→ **WHAT IS BEING ASKED**: Of all the lines below, return only those starting with the line holding "happening to the" and going on through the line holding "WARNING condition. If", exactly as written.

--- START ---

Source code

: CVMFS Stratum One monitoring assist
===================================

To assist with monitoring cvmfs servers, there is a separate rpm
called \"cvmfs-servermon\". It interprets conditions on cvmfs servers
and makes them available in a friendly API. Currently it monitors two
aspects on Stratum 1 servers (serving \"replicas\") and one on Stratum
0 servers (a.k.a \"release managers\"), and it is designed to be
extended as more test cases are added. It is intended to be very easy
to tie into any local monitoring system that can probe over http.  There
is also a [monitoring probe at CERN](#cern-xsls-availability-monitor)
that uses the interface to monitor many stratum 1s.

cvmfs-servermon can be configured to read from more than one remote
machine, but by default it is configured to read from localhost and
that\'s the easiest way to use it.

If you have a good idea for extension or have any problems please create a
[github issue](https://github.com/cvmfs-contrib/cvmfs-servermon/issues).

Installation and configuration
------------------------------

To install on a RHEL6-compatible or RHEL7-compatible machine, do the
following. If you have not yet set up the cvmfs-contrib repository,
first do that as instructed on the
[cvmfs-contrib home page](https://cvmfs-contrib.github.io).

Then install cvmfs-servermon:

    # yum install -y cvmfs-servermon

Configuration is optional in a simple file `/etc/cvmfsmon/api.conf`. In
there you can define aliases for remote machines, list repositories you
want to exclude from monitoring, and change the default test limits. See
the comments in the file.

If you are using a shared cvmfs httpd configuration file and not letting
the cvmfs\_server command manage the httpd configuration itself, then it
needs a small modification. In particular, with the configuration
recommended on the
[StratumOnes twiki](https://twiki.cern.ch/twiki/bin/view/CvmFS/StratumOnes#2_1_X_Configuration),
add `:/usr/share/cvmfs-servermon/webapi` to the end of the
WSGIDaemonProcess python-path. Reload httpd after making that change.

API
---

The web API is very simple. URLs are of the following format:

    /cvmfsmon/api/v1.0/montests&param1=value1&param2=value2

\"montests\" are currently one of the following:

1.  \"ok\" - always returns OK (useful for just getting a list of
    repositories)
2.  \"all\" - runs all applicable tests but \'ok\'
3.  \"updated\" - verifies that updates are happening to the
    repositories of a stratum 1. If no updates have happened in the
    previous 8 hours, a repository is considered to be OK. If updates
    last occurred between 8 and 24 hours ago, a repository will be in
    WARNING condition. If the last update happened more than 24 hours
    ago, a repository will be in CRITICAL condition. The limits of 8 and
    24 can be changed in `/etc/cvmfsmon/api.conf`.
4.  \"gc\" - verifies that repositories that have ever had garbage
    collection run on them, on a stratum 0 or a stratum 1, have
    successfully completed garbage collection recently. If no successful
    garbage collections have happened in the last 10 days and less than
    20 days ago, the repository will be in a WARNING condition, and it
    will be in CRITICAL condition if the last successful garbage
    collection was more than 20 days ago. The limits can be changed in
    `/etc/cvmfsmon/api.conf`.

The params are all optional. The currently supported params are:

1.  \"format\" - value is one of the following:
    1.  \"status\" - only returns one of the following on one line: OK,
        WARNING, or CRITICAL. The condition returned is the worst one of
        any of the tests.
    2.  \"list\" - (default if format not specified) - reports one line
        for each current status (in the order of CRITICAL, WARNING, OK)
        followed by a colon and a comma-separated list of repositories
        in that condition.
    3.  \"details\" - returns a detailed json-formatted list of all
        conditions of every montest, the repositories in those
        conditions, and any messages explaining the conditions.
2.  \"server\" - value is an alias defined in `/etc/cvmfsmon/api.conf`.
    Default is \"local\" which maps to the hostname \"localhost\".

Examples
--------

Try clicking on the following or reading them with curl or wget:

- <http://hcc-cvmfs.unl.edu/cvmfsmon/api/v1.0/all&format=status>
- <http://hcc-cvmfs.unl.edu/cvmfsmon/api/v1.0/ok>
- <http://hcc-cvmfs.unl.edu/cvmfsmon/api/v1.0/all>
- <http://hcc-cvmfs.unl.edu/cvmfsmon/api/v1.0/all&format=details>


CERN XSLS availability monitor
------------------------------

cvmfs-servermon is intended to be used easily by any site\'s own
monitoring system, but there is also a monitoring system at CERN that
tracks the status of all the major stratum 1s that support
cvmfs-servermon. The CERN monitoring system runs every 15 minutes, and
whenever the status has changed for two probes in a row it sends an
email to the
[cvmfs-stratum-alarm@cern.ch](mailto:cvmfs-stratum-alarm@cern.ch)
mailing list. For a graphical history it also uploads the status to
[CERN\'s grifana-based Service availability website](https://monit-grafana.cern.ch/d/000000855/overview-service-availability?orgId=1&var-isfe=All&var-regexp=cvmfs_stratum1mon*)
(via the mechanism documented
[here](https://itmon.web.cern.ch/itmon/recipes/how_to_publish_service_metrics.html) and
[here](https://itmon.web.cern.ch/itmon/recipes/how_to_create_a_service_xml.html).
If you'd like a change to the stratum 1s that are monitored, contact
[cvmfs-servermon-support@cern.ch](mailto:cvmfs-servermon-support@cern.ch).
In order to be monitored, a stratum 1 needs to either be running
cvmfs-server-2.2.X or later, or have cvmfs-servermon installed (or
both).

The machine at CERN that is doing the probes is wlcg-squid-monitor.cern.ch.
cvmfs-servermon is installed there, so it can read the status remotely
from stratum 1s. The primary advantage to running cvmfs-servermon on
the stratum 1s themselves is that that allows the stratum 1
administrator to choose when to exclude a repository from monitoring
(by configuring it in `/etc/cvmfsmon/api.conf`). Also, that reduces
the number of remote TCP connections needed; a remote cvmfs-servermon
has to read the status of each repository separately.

--- END ---

→ **TASK RESULT**:
3.  \"updated\" - verifies that updates are happening to the
    repositories of a stratum 1. If no updates have happened in the
    previous 8 hours, a repository is considered to be OK. If updates
    last occurred between 8 and 24 hours ago, a repository will be in
    WARNING condition. If the last update happened more than 24 hours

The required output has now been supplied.